Patrick Stayton, the Distinguished Career Professor of Bioengineering and director of the UW Molecular Engineering and Sciences Institute, and Valerie Daggett, professor of bioengineering, will present 2016-2017 UW Medicine Science in Medicine Lectures. The Science in Medicine Lecture series, presented on behalf of the School of Medicine and Council on Research and Graduate Education, features talks by UW Medicine faculty researchers and clinicians on topics representing the breadth and diversity of UW Medicine’s cutting-edge research and clinical care.

Patrick Stayton’s talk details

Wednesday, November 30, 2016
1-2 p.m.
Turner Auditorium, Health Sciences Building D-209

Molecular bioengineering of biologic drug therapies

Biologic drug therapies based on proteins, RNA, DNA and engineered cells have the broad target range that could translate the potential of the Genome Era into impactful new classes of therapeutics and Individualized Medicines.  Today, however, biologic drug therapies are often limited by delivery and manufacturing barriers. We have been developing RAFT-based polymeric drug carriers and cell manufacturing systems that enable new approaches to biologic therapies.  These platforms also provide opportunities for small molecule therapies and biomarker/diagnostic profiling.  The delivery systems for proteins and nucleic acids mimic the highly efficient intracellular delivery systems found in pathogenic viruses and organisms. The carriers are applicable to a wide range of biotherapeutics, and might open up new families of peptide, antibody or nucleic acid drug candidates that attack previously inaccessible intracellular targets.  Polymeric materials of a similar class are being developed to improve biomarker and cell isolation technologies, as well as to improve biological manipulation steps necessary to scale and streamline new T-cell and stem cell therapies. This talk will highlight some of the new capabilities of these therapeutic, diagnostic, and cell manufacturing platforms.

About Patrick Stayton

Distinguished Career Professor of Bioengineering Patrick Stayton develops new drug delivery systems and diagnostic technologies to enable earlier detection and treatment of cancer, infectious disease and other illnesses. As a world-renowned researcher in molecular bioengineering, Dr. Stayton has published over 200 scientific papers. He is inventor or co-inventor on over 15 patents and patent applications, and has spun out two companies, Nexgenia and PhaseRX. He has received numerous national awards for his research and service promoting opportunities for underrepresented minorities in science and engineering. He is a founding director of UW’s Institute for Molecular Engineering and Science and Center for Intracellular Delivery of Biologics.
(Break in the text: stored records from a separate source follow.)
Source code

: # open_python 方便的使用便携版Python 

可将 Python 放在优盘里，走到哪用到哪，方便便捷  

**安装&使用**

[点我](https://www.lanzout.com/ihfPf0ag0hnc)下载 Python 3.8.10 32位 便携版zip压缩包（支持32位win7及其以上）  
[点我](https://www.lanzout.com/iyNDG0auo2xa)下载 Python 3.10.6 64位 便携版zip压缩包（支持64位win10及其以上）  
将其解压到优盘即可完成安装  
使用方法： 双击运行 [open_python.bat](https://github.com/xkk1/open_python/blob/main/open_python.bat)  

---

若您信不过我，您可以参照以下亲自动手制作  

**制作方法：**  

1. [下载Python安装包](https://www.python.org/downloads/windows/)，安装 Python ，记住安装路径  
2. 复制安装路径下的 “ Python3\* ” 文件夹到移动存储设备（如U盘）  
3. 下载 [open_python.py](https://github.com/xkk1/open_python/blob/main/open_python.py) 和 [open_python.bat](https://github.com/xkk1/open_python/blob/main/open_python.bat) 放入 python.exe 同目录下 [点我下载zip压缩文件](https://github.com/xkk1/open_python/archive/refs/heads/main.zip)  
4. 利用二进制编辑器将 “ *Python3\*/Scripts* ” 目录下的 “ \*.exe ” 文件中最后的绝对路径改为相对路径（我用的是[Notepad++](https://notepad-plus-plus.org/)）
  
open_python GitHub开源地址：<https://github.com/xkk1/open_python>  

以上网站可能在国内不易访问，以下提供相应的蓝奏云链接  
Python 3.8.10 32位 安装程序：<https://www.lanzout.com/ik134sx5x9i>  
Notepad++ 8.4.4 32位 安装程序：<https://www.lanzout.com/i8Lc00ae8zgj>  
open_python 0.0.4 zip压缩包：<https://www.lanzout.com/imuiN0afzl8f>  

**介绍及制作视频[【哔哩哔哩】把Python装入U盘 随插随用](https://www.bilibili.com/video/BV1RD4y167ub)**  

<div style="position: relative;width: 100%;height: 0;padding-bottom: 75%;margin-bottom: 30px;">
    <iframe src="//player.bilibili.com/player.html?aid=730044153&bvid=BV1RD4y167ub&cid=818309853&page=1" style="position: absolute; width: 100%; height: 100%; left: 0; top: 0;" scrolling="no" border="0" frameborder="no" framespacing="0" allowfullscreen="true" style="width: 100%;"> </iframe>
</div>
Valerie Daggett’s talk details

Dynameomics: From Simulation of All Protein Folds to the Design of Amyloid Inhibitors and Diagnostics

Thursday, January 26, 2017
Time TBD
Location TBD

Talk abstract

We have been involved in the development and use of atomistic computer simulations of proteins to characterize protein dynamics, unfolding, and conformational changes associated with disease. In so doing we discovered a novel structure adopted by amyloidogenic proteins, but not ‘normal’ proteins, and we proposed that it defines the toxic soluble oligomers formed en route to the nontoxic mature fibrils. As such, this structure, which we call a-sheet, represents a novel target for amyloid therapeutics and diagnostics. We have designed, synthesized, and tested compounds to be complementary to this ‘toxic’ structure and they inhibit amyloid formation of Ab (Alzheimer’s Disease), transthyretin (systemic amyloid disease and heart disease), and amylin (type 2 diabetes).

About Valerie Daggett

Valerie Daggett obtained her BA from Reed College in Portland Oregon in 1983. A couple of years later she went to the University of California, San Francisco for her PhD (awarded in 1990) and was then a postdoctoral fellow at Stanford University. She joined the faculty at UW in 1993 where she is a professor in the Department of Bioengineering. She has published over 230 scientific papers.

About the Science in Medicine Lecture Series

The Science in Medicine Lecture Series was officially established in 1976 as a means of recognizing and honoring notable School of Medicine faculty research achievements and providing an opportunity for researchers to be apprised of findings outside of their immediate field. See a complete list of previous Science in Medicine speakers (opens in new window). The series has evolved since its inception and now consists of five lecture categories: Science in Medicine Lectures, New Investigator Lectures, the WWAMI Lecture, the Distinguished Scientist Lecture and the Annual Lecture. The speakers are nominated by members of the UW scientific community and final selection is determined by a committee of peers from the Council on Research and Graduate Education.